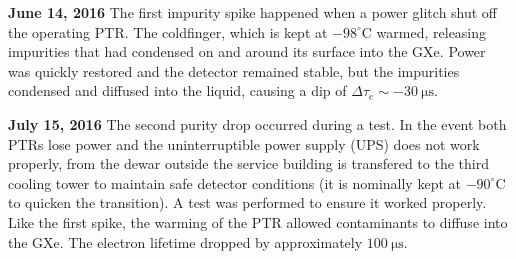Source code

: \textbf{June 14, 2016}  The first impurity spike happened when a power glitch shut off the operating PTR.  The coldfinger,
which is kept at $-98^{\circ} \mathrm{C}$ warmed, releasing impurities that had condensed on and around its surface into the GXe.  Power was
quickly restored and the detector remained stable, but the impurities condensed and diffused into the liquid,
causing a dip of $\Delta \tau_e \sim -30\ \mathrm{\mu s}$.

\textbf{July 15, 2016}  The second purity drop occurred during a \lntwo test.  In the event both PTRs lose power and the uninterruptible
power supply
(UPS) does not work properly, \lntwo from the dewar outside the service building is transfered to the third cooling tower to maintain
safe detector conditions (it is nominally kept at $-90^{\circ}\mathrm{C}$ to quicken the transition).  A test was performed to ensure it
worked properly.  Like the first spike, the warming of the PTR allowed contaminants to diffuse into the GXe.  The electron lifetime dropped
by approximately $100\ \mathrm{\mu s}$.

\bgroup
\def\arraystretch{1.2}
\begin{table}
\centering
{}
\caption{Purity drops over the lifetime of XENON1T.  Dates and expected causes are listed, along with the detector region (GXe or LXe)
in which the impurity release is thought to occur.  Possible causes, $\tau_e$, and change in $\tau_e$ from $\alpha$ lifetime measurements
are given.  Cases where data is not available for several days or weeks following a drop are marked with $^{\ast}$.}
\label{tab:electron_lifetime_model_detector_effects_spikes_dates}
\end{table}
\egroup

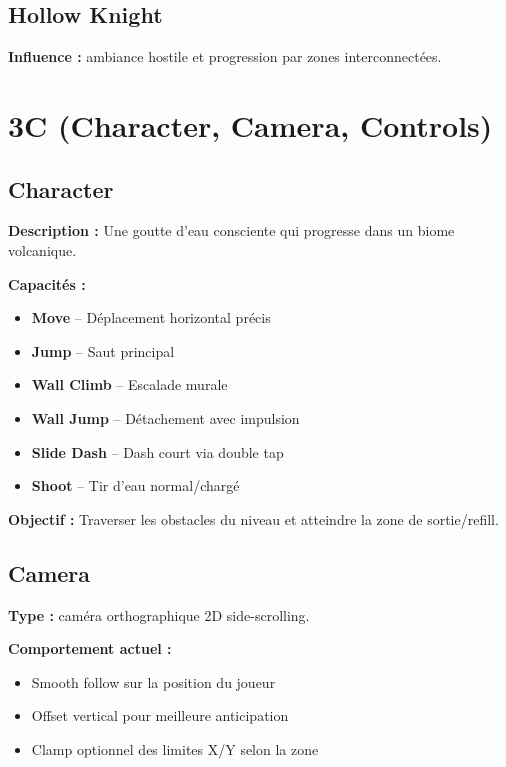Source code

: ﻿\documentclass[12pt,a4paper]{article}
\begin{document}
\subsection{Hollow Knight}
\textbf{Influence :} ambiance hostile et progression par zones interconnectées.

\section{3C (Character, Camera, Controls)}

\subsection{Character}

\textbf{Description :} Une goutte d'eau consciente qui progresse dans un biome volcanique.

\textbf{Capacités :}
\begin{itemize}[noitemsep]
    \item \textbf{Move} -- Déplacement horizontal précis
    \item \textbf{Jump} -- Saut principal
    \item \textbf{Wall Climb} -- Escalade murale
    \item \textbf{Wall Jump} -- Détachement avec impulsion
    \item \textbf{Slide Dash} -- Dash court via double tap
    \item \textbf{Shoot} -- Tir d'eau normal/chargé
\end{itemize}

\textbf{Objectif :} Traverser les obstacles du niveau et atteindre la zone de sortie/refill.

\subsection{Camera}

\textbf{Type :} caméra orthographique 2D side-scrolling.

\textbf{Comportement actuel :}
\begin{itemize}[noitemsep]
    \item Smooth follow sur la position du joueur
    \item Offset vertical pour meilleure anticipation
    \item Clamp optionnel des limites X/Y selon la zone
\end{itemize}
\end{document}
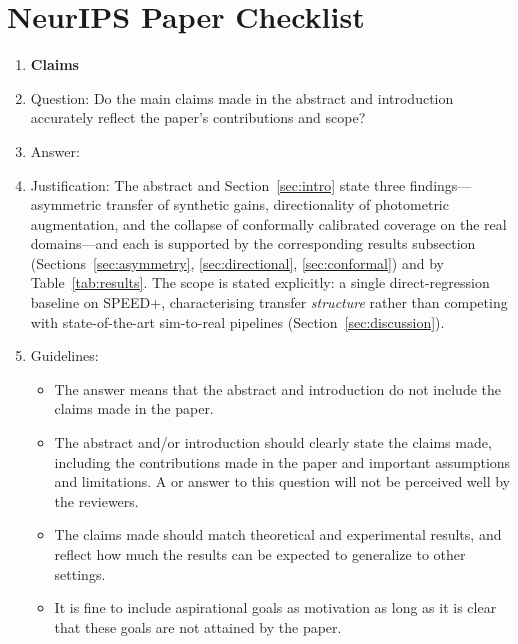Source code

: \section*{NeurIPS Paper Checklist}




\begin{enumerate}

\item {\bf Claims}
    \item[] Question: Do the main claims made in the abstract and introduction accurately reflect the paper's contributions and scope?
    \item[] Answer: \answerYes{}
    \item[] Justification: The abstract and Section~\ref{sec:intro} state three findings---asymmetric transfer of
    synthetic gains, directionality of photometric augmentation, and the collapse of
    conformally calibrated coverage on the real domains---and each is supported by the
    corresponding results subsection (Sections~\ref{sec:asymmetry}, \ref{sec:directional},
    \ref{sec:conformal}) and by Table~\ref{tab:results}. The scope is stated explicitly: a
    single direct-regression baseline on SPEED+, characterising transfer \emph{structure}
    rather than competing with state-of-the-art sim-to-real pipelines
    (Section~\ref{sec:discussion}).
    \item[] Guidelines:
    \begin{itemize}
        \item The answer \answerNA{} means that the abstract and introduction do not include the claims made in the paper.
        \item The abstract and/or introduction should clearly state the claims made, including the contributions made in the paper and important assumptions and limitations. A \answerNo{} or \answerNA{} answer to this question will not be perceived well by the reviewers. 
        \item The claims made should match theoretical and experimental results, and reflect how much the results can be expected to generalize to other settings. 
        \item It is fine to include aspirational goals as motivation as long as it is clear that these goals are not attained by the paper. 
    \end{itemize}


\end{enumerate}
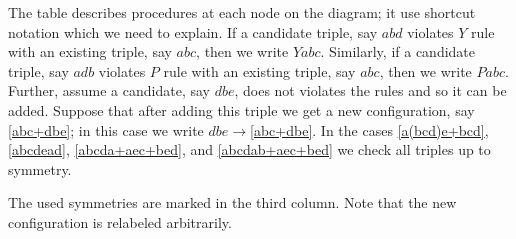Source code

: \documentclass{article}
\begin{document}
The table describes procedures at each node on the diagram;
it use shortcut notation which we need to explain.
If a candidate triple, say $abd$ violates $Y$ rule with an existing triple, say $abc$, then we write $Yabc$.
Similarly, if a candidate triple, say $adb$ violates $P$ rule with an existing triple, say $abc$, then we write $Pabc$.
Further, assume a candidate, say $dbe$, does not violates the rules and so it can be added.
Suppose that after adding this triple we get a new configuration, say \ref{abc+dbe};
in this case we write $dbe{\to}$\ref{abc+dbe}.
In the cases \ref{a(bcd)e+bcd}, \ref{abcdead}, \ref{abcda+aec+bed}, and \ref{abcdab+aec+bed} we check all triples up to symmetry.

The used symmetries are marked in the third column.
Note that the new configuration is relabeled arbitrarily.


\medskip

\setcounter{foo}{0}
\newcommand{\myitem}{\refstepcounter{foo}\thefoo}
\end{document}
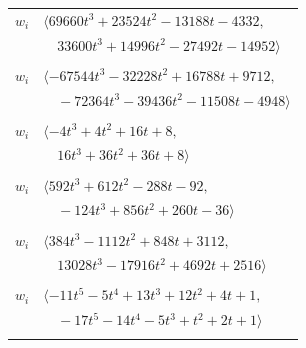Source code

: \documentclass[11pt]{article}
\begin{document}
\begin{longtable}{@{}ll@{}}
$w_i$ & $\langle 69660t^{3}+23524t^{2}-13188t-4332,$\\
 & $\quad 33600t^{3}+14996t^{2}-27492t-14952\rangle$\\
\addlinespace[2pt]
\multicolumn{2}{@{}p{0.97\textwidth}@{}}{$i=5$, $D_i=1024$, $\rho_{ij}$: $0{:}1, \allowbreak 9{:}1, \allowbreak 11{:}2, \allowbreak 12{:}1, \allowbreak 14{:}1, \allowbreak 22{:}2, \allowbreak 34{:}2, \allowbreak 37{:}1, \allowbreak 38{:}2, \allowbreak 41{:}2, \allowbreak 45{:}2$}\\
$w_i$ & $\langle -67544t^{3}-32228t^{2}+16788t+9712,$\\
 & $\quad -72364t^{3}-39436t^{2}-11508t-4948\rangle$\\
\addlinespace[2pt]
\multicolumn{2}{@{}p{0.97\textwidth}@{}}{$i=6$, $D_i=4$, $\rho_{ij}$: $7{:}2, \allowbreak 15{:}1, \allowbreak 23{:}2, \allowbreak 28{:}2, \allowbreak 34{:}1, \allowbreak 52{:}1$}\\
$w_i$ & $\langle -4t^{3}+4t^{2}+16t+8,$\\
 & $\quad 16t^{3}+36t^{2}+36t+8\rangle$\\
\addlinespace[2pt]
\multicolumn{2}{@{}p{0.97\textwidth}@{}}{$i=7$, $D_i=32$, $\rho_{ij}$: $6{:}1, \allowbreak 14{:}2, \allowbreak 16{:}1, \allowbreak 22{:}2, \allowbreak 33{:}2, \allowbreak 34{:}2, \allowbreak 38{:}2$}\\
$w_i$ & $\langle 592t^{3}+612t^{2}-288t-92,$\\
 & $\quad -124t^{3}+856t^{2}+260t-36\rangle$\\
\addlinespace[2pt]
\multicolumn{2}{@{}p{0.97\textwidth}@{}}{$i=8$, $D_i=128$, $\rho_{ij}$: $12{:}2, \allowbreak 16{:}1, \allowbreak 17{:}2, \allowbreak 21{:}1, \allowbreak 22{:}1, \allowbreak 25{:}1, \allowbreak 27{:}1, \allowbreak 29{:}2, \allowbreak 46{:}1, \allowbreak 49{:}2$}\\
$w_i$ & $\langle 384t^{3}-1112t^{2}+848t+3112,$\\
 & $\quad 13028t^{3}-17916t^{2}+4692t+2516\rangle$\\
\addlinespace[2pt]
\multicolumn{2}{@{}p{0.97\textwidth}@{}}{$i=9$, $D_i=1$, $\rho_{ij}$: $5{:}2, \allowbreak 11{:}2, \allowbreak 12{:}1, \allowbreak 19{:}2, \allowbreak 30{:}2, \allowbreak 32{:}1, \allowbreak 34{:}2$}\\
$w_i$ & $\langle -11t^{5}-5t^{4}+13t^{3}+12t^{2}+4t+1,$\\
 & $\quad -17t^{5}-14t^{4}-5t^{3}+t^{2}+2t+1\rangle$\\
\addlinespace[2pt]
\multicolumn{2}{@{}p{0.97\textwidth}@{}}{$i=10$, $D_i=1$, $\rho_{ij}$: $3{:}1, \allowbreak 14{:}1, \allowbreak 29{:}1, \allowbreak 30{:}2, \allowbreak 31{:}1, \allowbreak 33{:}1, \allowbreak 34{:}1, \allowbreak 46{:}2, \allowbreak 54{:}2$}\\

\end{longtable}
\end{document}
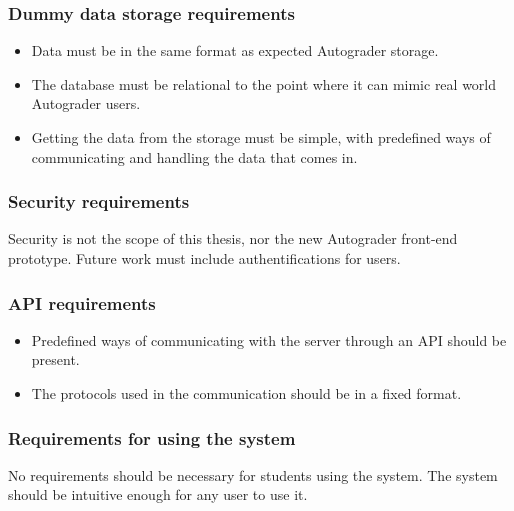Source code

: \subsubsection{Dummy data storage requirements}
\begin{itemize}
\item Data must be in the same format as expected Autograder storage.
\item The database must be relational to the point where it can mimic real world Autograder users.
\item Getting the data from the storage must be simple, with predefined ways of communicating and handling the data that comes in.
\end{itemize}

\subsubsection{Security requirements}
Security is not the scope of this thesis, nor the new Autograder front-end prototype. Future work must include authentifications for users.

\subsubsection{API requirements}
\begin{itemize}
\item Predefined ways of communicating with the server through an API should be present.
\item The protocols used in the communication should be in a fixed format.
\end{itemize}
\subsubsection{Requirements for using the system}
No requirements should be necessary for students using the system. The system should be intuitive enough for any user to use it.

━━━━

Activity. If a line of the data contains "langle", copy it out.

Answer section.
$w_i$ & $\langle 69660t^{3}+23524t^{2}-13188t-4332,$\\
$w_i$ & $\langle -67544t^{3}-32228t^{2}+16788t+9712,$\\
$w_i$ & $\langle -4t^{3}+4t^{2}+16t+8,$\\
$w_i$ & $\langle 592t^{3}+612t^{2}-288t-92,$\\
$w_i$ & $\langle 384t^{3}-1112t^{2}+848t+3112,$\\
$w_i$ & $\langle -11t^{5}-5t^{4}+13t^{3}+12t^{2}+4t+1,$\\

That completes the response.